Malasiński: To nie był łatwy mecz
Tauron KH GKS Katowice udanie rozpoczął rozgrywki Pucharu Kontynentalnego. W pierwszym meczu pokonał Rittner Buam 4:0, a ogromną cegiełkę do tego zwycięstwa dołożył Tomasz Malasiński, który miał udział przy trzech golach zdobytych przez swój zespół.
– To nie był łatwy mecz. Graliśmy dobry hokej, ale nie był on perfekcyjny – przyznał kapitan GieKSy. – Rywale mieli swoje okazje. Przy stanie 1:0 grali nawet w podwójnej przewadze, jednak w naszej bramce świetnie spisywał się Kevin Lindskoug, ale trzeba przyznać, że mieliśmy też sporo szczęścia.

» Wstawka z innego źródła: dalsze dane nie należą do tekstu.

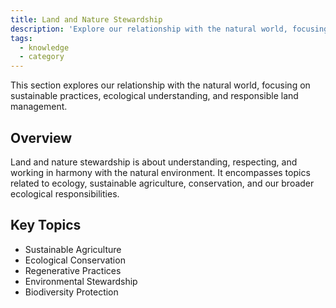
 ```yaml
---
title: Land and Nature Stewardship
description: 'Explore our relationship with the natural world, focusing on sustainable practices, ecological understanding, and responsible land management.'
tags:
  - knowledge
  - category
---
```


This section explores our relationship with the natural world, focusing on sustainable practices, ecological understanding, and responsible land management.

## Overview

Land and nature stewardship is about understanding, respecting, and working in harmony with the natural environment. It encompasses topics related to ecology, sustainable agriculture, conservation, and our broader ecological responsibilities.

## Key Topics

- Sustainable Agriculture
- Ecological Conservation
- Regenerative Practices
- Environmental Stewardship
- Biodiversity Protection
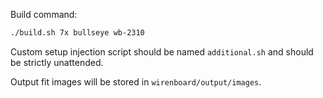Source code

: Build command:
```sh
./build.sh 7x bullseye wb-2310
```

Custom setup injection script should be named `additional.sh` and should be strictly unattended.

Output fit images will be stored in `wirenboard/output/images`.
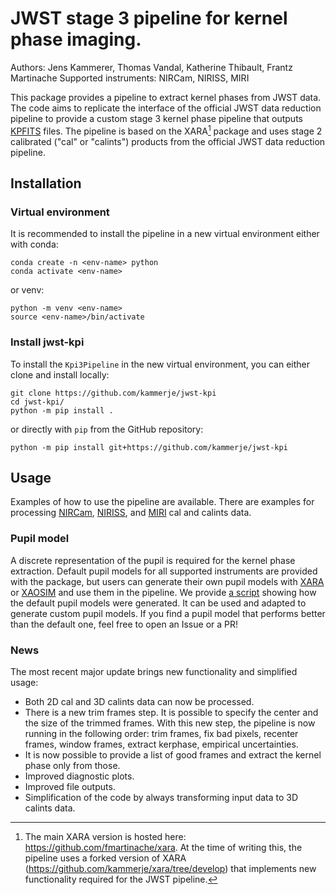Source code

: # JWST stage 3 pipeline for kernel phase imaging.

Authors: Jens Kammerer, Thomas Vandal, Katherine Thibault, Frantz Martinache
Supported instruments: NIRCam, NIRISS, MIRI

This package provides a pipeline to extract kernel phases from JWST data. The code aims to replicate the interface of the official JWST data reduction pipeline to provide a custom stage 3 kernel phase pipeline that outputs [KPFITS](https://ui.adsabs.harvard.edu/abs/2022arXiv221017528K/abstract) files. The pipeline is based on the XARA[^1] package and uses stage 2 calibrated ("cal" or "calints") products from the official JWST data reduction pipeline. 

## Installation

### Virtual environment

It is recommended to install the pipeline in a new virtual environment either with conda:

```
conda create -n <env-name> python
conda activate <env-name>
```

or venv:

```
python -m venv <env-name>
source <env-name>/bin/activate
```

### Install jwst-kpi

To install the `Kpi3Pipeline` in the new virtual environment, you can either clone and install locally:

```
git clone https://github.com/kammerje/jwst-kpi
cd jwst-kpi/
python -m pip install .
```

or directly with `pip` from the GitHub repository:

```
python -m pip install git+https://github.com/kammerje/jwst-kpi
```

## Usage

Examples of how to use the pipeline are
available. There are examples for processing [NIRCam](examples/test_kpi_nircam.py), [NIRISS](examples/test_kpi_niriss.py), and [MIRI](examples/test_kpi_miri.py) cal and calints data.

### Pupil model

A discrete representation of the pupil is required for the kernel phase extraction. Default
pupil models for all supported instruments are provided with the
package, but users can generate their own pupil models with [XARA](https://github.com/fmartinache/xara) or [XAOSIM](https://github.com/fmartinache/xaosim) and use them in
the pipeline. We provide [a script](examples/generate_pupil_model.py) showing
how the default pupil models were generated. It can be used and adapted to generate custom pupil
models. If you find a pupil model that performs better than the default one,
feel free to open an Issue or a PR!

### News

The most recent major update brings new functionality and simplified usage:
* Both 2D cal and 3D calints data can now be processed.
* There is a new trim frames step. It is possible to specify the center and the size of the trimmed frames. With this new step, the pipeline is now running in the following order: trim frames, fix bad pixels, recenter frames, window frames, extract kerphase, empirical uncertainties.
* It is now possible to provide a list of good frames and extract the kernel phase only from those.
* Improved diagnostic plots.
* Improved file outputs.
* Simplification of the code by always transforming input data to 3D calints data.

[^1]: The main XARA version is hosted here: https://github.com/fmartinache/xara. At the time of writing this, the pipeline uses a forked version of XARA (https://github.com/kammerje/xara/tree/develop) that implements new functionality required for the JWST pipeline.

Malasiński walnie przyczynił się do zwycięstwa swojego zespołu. W 8. minucie wyprowadził katowiczan na prowadzenie, po tym jak skutecznie poprawił uderzenie Grzegorza Pasiuta. W drugiej tercji pokazał, że potrafi popracować na bramkarzu rywali i zbić krążek do bramki. Z kolei w 56. minucie zaliczył asystę przy trafieniu Jannego Laakkonena.

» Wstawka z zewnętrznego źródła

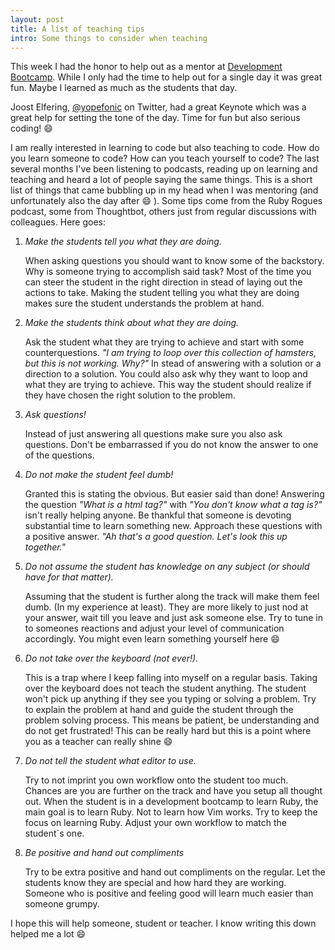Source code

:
 ```yaml
---
layout: post
title: A list of teaching tips
intro: Some things to consider when teaching
---
```


This week I had the honor to help out as a mentor at [Development Bootcamp](https://www.developmentbootcamp.nl).
While I only had the time to help out for a single day it was great fun.
Maybe I learned as much as the students that day.

Joost Elfering, [@yopefonic](https://twitter.com/yopefonic) on Twitter,
had a great Keynote which was a great help for setting the tone of the day.
Time for fun but also serious coding! :smile:

I am really interested in learning to code but also teaching to code.
How do you learn someone to code? How can you teach yourself to code?
The last several months I've been listening to podcasts,
reading up on learning and teaching and heard a lot of people saying the same things.
This is a short list of things that came bubbling up in my head when I
was mentoring (and unfortunately also the day after :smile: ).
Some tips come from the Ruby Rogues podcast,
some from Thoughtbot,
others just from regular discussions with colleagues. Here goes:

1. _Make the students tell you what they are doing._

   When asking questions you should want to know some of the backstory.
   Why is someone trying to accomplish said task?
   Most of the time you can steer the student in the right direction in
   stead of laying out the actions to take. Making the student telling
   you what they are doing makes sure the student understands the problem at hand.

2. _Make the students think about what they are doing._

   Ask the student what they are trying to achieve and start with some counterquestions.
   _"I am trying to loop over this collection of hamsters, but this is not working.
   Why?"_ In stead of answering with a solution or a direction to a solution.
   You could also ask why they want to loop and what they are trying to achieve.
   This way the student should realize if they have chosen
   the right solution to the problem.

3. _Ask questions!_

   Instead of just answering all questions make sure you also ask questions.
   Don't be embarrassed if you do not know the answer to one of the questions.

4. _Do not make the student feel dumb!_

   Granted this is stating the obvious.
   But easier said than done!
   Answering the question _"What is a html tag?"_
   with _"You don't know what a tag is?"_
   isn't really helping anyone.
   Be thankful that someone is devoting substantial time to learn something new.
   Approach these questions with a positive answer.
   _"Ah that's a good question.
   Let's look this up together."_

5. _Do not assume the student has knowledge
   on any subject (or should have for that matter)._

   Assuming that the student is further along the track will make them feel dumb.
   (In my experience at least).
   They are more likely to just nod at your answer,
   wait till you leave and just ask someone else.
   Try to tune in to someones reactions and adjust
   your level of communication accordingly.
   You might even learn something yourself here :smile:

6. _Do not take over the keyboard (not ever!)._

   This is a trap where I keep falling into myself on a regular basis.
   Taking over the keyboard does not teach the student anything.
   The student won't pick up anything if they see you typing or solving a problem.
   Try to explain the problem at hand and guide the student
   through the problem solving process.
   This means be patient, be understanding and do not get frustrated!
   This can be really hard but this is a
   point where you as a teacher can really shine :smile:

7. _Do not tell the student what editor to use._

   Try to not imprint you own workflow onto the student too much.
   Chances are you are further on the track and have you setup all thought out.
   When the student is in a development bootcamp to learn Ruby,
   the main goal is to learn Ruby.
   Not to learn how Vim works.
   Try to keep the focus on learning Ruby.
   Adjust your own workflow to match the student`s one.

8. _Be positive and hand out compliments_

   Try to be extra positive and hand out compliments on the regular.
   Let the students know they are special and how hard they are working.
   Someone who is positive and feeling good will learn much easier than someone grumpy.

I hope this will help someone, student or teacher.
I know writing this down helped me a lot :smile:
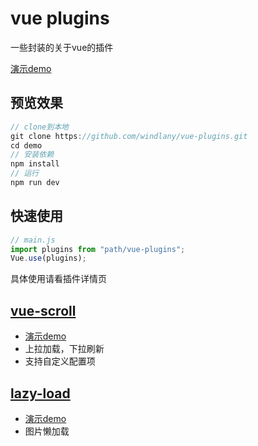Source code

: # vue plugins
一些封装的关于vue的插件

[演示demo]((https://github.com/windlany/vue-plugins/tree/master/demo/static/show/all.gif))

## 预览效果
```JavaScript
// clone到本地
git clone https://github.com/windlany/vue-plugins.git 
cd demo 
// 安装依赖
npm install
// 运行
npm run dev
```

## 快速使用 
```JavaScript
// main.js
import plugins from "path/vue-plugins";
Vue.use(plugins); 
```
具体使用请看插件详情页

## [vue-scroll](https://github.com/windlany/vue-plugins/tree/master/vue-scroll)
- [演示demo](https://github.com/windlany/vue-plugins/tree/master/demo/static/show/vscroll.gif)
- 上拉加载，下拉刷新
- 支持自定义配置项

## [lazy-load](https://github.com/windlany/vue-plugins/tree/master/lazy-load)
- [演示demo](https://github.com/windlany/vue-plugins/tree/master/demo/static/show/lazyLoad.gif)
- 图片懒加载
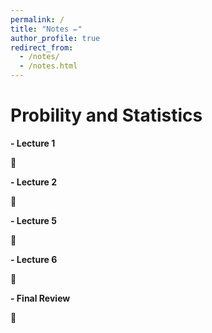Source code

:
 ```yaml
---
permalink: /
title: "Notes ✏️"
author_profile: true
redirect_from: 
  - /notes/
  - /notes.html
---
```


# Probility and Statistics

**- Lecture 1** 

🔗 

**- Lecture 2** 

🔗 

**- Lecture 5** 

🔗 

**- Lecture 6** 

🔗 

**- Final Review** 

🔗 
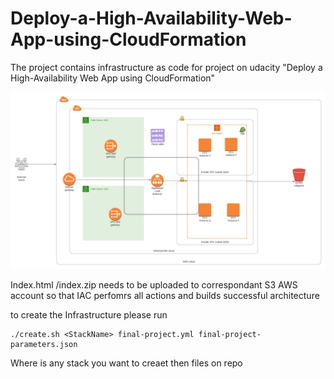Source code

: # Deploy-a-High-Availability-Web-App-using-CloudFormation
The project contains infrastructure as code for project on udacity "Deploy a High-Availability Web App using CloudFormation"

![alt text](https://github.com/Ticlla/Deploy-a-High-Availability-Web-App-using-CloudFormation/blob/main/VPC-Server%20Udagram.png?raw=true)


Index.html /index.zip needs to be uploaded to correspondant S3 AWS account so that IAC perfomrs all actions and builds successful architecture

to create the Infrastructure please run

```
./create.sh <StackName> final-project.yml final-project-parameters.json

```

Where <StackName> is any stack you want to creaet then files on repo

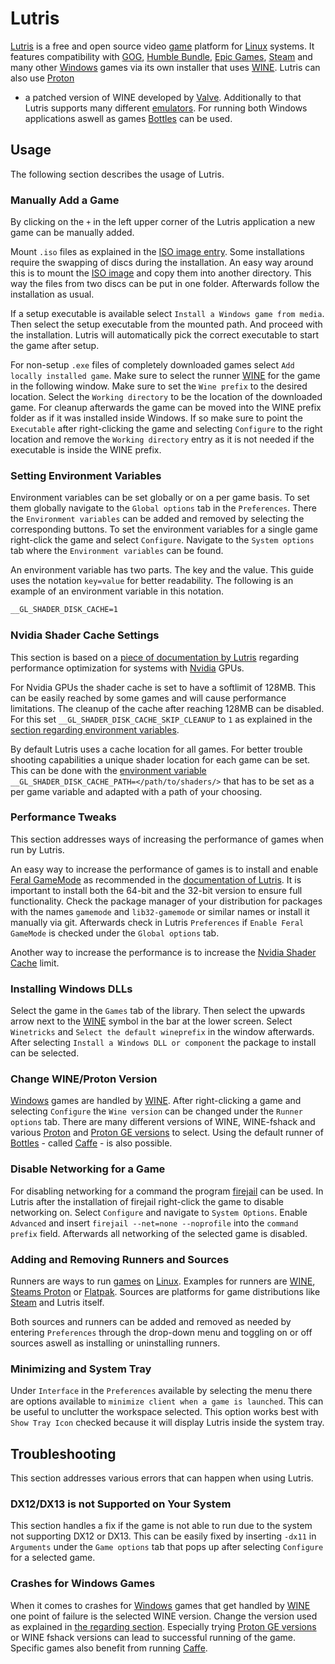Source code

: # Lutris

[Lutris](https://lutris.net/) is a free and open source video [game](/wiki/game.md) platform for
[Linux](/wiki/linux.md) systems.
It features compatibility with [GOG](https://www.gog.com/),
[Humble Bundle](https://humblebundle.com/),
[Epic Games](https://www.epicgames.com/), [Steam](/wiki/game/steam.md) and many
other [Windows](/wiki/windows.md) games via its own installer that uses
[WINE](/wiki/linux/wine.md). Lutris can also use [Proton](/wiki/game/proton.md)
- a patched version of WINE developed by
[Valve](https://www.valvesoftware.com/).
Additionally to that Lutris supports many different
[emulators](/wiki/emulator.md).
For running both Windows applications aswell as games
[Bottles](/wiki/game/bottles.md) can be used.

## Usage

The following section describes the usage of Lutris.

### Manually Add a Game

By clicking on the `+` in the left upper corner of the Lutris application a new
game can be manually added.

Mount `.iso` files as explained in the [ISO image entry](/wiki/linux/iso_image.md#mounting).
Some installations require the swapping of discs during the installation.
An easy way around this is to mount the [ISO image](/wiki/linux/iso_image.md#mounting) and copy them
into another directory.
This way the files from two discs can be put in one folder.
Afterwards follow the installation as usual.

If a setup executable is available select `Install a Windows game from media`.
Then select the setup executable from the mounted path.
And proceed with the installation.
Lutris will automatically pick the correct executable to start the game after
setup.

For non-setup `.exe` files of completely downloaded games select
`Add locally installed game`.
Make sure to select the runner [WINE](/wiki/linux/wine.md) for the game in the
following window.
Make sure to set the `Wine prefix` to the desired location.
Select the `Working directory` to be the location of the downloaded game.
For cleanup afterwards the game can be moved into the WINE prefix folder as if
it was installed inside Windows.
If so make sure to point the `Executable` after right-clicking the game and
selecting `Configure` to the right location and remove the `Working directory`
entry as it is not needed if the executable is inside the WINE prefix.


### Setting Environment Variables

Environment variables can be set globally or on a per game basis.
To set them globally navigate to the `Global options` tab in the `Preferences`.
There the `Environment variables` can be added and removed by selecting the
corresponding buttons.
To set the environment variables for a single game right-click the game and
select `Configure`.
Navigate to the `System options` tab where the `Environment variables` can be
found.

An environment variable has two parts.
The key and the value.
This guide uses the notation `key=value` for better readability.
The following is an example of an environment variable in this notation.

```txt
__GL_SHADER_DISK_CACHE=1
```

### Nvidia Shader Cache Settings

This section is based on a
[piece of documentation by Lutris](https://github.com/lutris/docs/blob/master/Performance-Tweaks.md#nvidia-gpu-only-optimization)
regarding performance optimization for systems with [Nvidia](/wiki/nvidia.md)
GPUs.

For Nvidia GPUs the shader cache is set to have a softlimit of 128MB.
This can be easily reached by some games and will cause performance limitations.
The cleanup of the cache after reaching 128MB can be disabled.
For this set `__GL_SHADER_DISK_CACHE_SKIP_CLEANUP` to `1` as explained in the
[section regarding environment variables](#setting-environment-variables).

By default Lutris uses a cache location for all games.
For better trouble shooting capabilities a unique shader location for each game
can be set.
This can be done with the [environment variable](#setting-environment-variables)
`__GL_SHADER_DISK_CACHE_PATH=</path/to/shaders/>` that has to be set as a per
game variable and adapted with a path of your choosing.

### Performance Tweaks

This section addresses ways of increasing the performance of games when run by
Lutris.

An easy way to increase the performance of games is to install and enable
[Feral GameMode](https://github.com/FeralInteractive/gamemode) as recommended in
the [documentation of Lutris](https://github.com/lutris/docs/blob/master/Performance-Tweaks.md#enable-game-mode).
It is important to install both the 64-bit and the 32-bit version to ensure full
functionality.
Check the package manager of your distribution for packages with the names
`gamemode` and `lib32-gamemode` or similar names or install it manually via git.
Afterwards check in Lutris `Preferences` if `Enable Feral GameMode` is checked
under the `Global options` tab.

Another way to increase the performance is to increase the
[Nvidia Shader Cache](#nvidia-shader-cache-settings) limit.

### Installing Windows DLLs

Select the game in the `Games` tab of the library.
Then select the upwards arrow next to the [WINE](/wiki/linux/wine.md) symbol in
the bar at the lower screen.
Select `Winetricks` and `Select the default wineprefix` in the window
afterwards.
After selecting `Install a Windows DLL or component` the package to install can
be selected.

### Change WINE/Proton Version

[Windows](/wiki/windows.md) games are handled by
[WINE](/wiki/linux/wine.md).
After right-clicking a game and selecting `Configure` the `Wine version` can be
changed under the `Runner options` tab.
There are many different versions of WINE, WINE-fshack and various
[Proton](/wiki/game/proton.md) and
[Proton GE versions](/wiki/game/proton.md#ge-version) to select.
Using the default runner of [Bottles](/wiki/game/bottles.md) - called
[Caffe](/wiki/game/bottles.md#caffe) - is also possible.

### Disable Networking for a Game

For disabling networking for a command the program
[firejail](https://github.com/netblue30/firejail) can be used.
In Lutris after the installation of firejail right-click the game to disable networking on.
Select `Configure` and navigate to `System Options`.
Enable `Advanced` and insert `firejail --net=none --noprofile` into the `command prefix` field.
Afterwards all networking of the selected game is disabled.

### Adding and Removing Runners and Sources

Runners are ways to run [games](/wiki/game.md) on [Linux](/wiki/linux.md).
Examples for runners are [WINE](/wiki/linux/wine.md), [Steams Proton](/wiki/game/proton.md) or
[Flatpak](/wiki/linux/flatpak.md).
Sources are platforms for game distributions like [Steam](/wiki/game/steam.md) and Lutris itself.

Both sources and runners can be added and removed as needed by entering `Preferences` through the
drop-down menu and toggling on or off sources aswell as installing or uninstalling runners.

### Minimizing and System Tray

Under `Interface` in the `Preferences` available by selecting the menu there are options available
to `minimize client when a game is launched`.
This can be useful to unclutter the workspace selected.
This option works best with `Show Tray Icon` checked because it will display Lutris inside the
system tray.

## Troubleshooting

This section addresses various errors that can happen when using Lutris.

### DX12/DX13 is not Supported on Your System

This section handles a fix if the game is not able to run due to the system not
supporting DX12 or DX13.
This can be easily fixed by inserting `-dx11` in `Arguments` under the
`Game options` tab that pops up after selecting `Configure` for a selected game.

### Crashes for Windows Games

When it comes to crashes for [Windows](/wiki/windows.md) games that get
handled by [WINE](/wiki/linux/wine.md) one point of failure is the selected
WINE version.
Change the version used as explained in
[the regarding section](#change-wineproton-version).
Especially trying [Proton GE versions](/wiki/game/proton.md#ge-version) or
WINE fshack versions can lead to successful running of the game.
Specific games also benefit from running [Caffe](/wiki/game/bottles.md#caffe).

– Jaki był nasz plan na ten mecz? W zasadzie niewiele różnił się od tego na ligowe starcia. Zawsze gramy agresywnie, „idziemy” na rywali mocnym forecheckingiem, przejmujemy krążki i dzięki temu dochodzimy do wielu sytuacji – powiedział „Malaś”.

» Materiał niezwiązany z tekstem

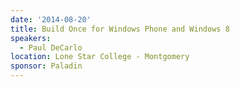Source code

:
 ```yaml
---
date: '2014-08-20'
title: Build Once for Windows Phone and Windows 8
speakers:
  - Paul DeCarlo
location: Lone Star College - Montgomery
sponsor: Paladin
---
```

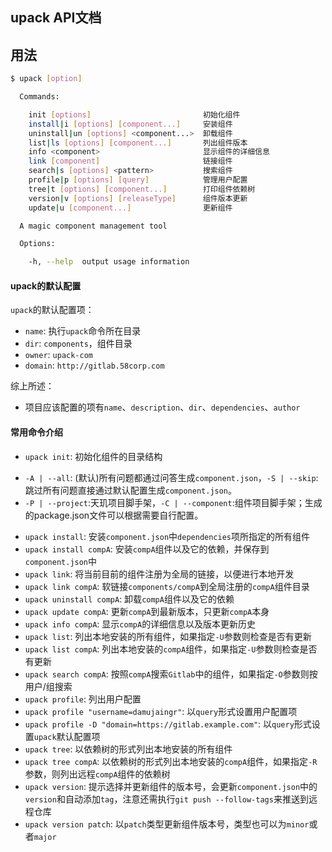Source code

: ## upack API文档

## 用法
```sh
$ upack [option]

  Commands:

    init [options]                         初始化组件
    install|i [options] [component...]     安装组件
    uninstall|un [options] <component...>  卸载组件
    list|ls [options] [component...]       列出组件版本
    info <component>                       显示组件的详细信息
    link [component]                       链接组件
    search|s [options] <pattern>           搜索组件
    profile|p [options] [query]            管理用户配置
    tree|t [options] [component...]        打印组件依赖树
    version|v [options] [releaseType]      组件版本更新
    update|u [component...]                更新组件

  A magic component management tool

  Options:

    -h, --help  output usage information
```

#### upack的默认配置
`upack`的默认配置项：
+ `name`: 执行`upack`命令所在目录
+ `dir`: `components`，组件目录
+ `owner`: `upack-com`
+ `domain`: `http://gitlab.58corp.com`

综上所述：
+ 项目应该配置的项有`name`、`description`、`dir`、`dependencies`、`author`

#### 常用命令介绍
+ `upack init`: 初始化组件的目录结构

 * `-A | --all`: (默认)所有问题都通过问答生成`component.json`，`-S | --skip`: 跳过所有问题直接通过默认配置生成`component.json`。
 * `-P | --project`:天玑项目脚手架，`-C | --component`:组件项目脚手架；生成的package.json文件可以根据需要自行配置。
+ `upack install`: 安装`component.json`中`dependencies`项所指定的所有组件
+ `upack install compA`: 安装`compA`组件以及它的依赖，并保存到`component.json`中
+ `upack link`: 将当前目前的组件注册为全局的链接，以便进行本地开发
+ `upack link compA`: 软链接`components/compA`到全局注册的`compA`组件目录
+ `upack uninstall compA`: 卸载`compA`组件以及它的依赖
+ `upack update compA`: 更新`compA`到最新版本，只更新`compA`本身
+ `upack info compA`: 显示`compA`的详细信息以及版本更新历史
+ `upack list`: 列出本地安装的所有组件，如果指定`-U`参数则检查是否有更新
+ `upack list compA`: 列出本地安装的`compA`组件，如果指定`-U`参数则检查是否有更新
+ `upack search compA`: 按照`compA`搜索`Gitlab`中的组件，如果指定`-O`参数则按用户/组搜索
+ `upack profile`: 列出用户配置
+ `upack profile "username=damujaingr"`: 以`query`形式设置用户配置项
+ `upack profile -D "domain=https://gitlab.example.com"`: 以`query`形式设置`upack`默认配置项
+ `upack tree`: 以依赖树的形式列出本地安装的所有组件
+ `upack tree compA`: 以依赖树的形式列出本地安装的`compA`组件，如果指定`-R`参数，则列出远程`compA`组件的依赖树
+ `upack version`: 提示选择并更新组件的版本号，会更新`component.json`中的`version`和自动添加`tag`，注意还需执行`git push --follow-tags`来推送到远程仓库
+ `upack version patch`: 以`patch`类型更新组件版本号，类型也可以为`minor`或者`major`
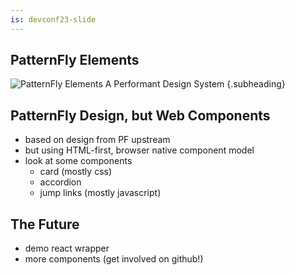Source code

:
 ```yaml
---
is: devconf23-slide
---
```

## PatternFly Elements
![PatternFly Elements](pfe.svg)
A Performant Design System {.subheading}

## PatternFly Design, but Web Components
- based on design from PF upstream
- but using HTML-first, browser native component model
- look at some components
    - card (mostly css)
    - accordion
    - jump links (mostly javascript)

## The Future
  - demo react wrapper
  - more components (get involved on github!)
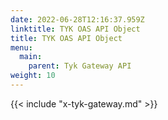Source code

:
 ```yaml
---
date: 2022-06-28T12:16:37.959Z
linktitle: TYK OAS API Object
title: TYK OAS API Object
menu:
  main:
    parent: Tyk Gateway API
weight: 10
---
```


{{< include "x-tyk-gateway.md" >}}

Jutro o 16:00 wicemistrzowie Polski zmierzą się z Medveščakiem Zagrzeb, który przegrał dziś z Belfastem Giants 0:4.
– Mamy nadzieję, że ten perfekcyjny mecz zagramy jutro. Nie da się ukryć, że będzie to trudniejsze starcie z rywalem grającym na co dzień w lepszej lidze. Musimy być gotowi na ciężką walkę – zakończył Tomasz Malasiński.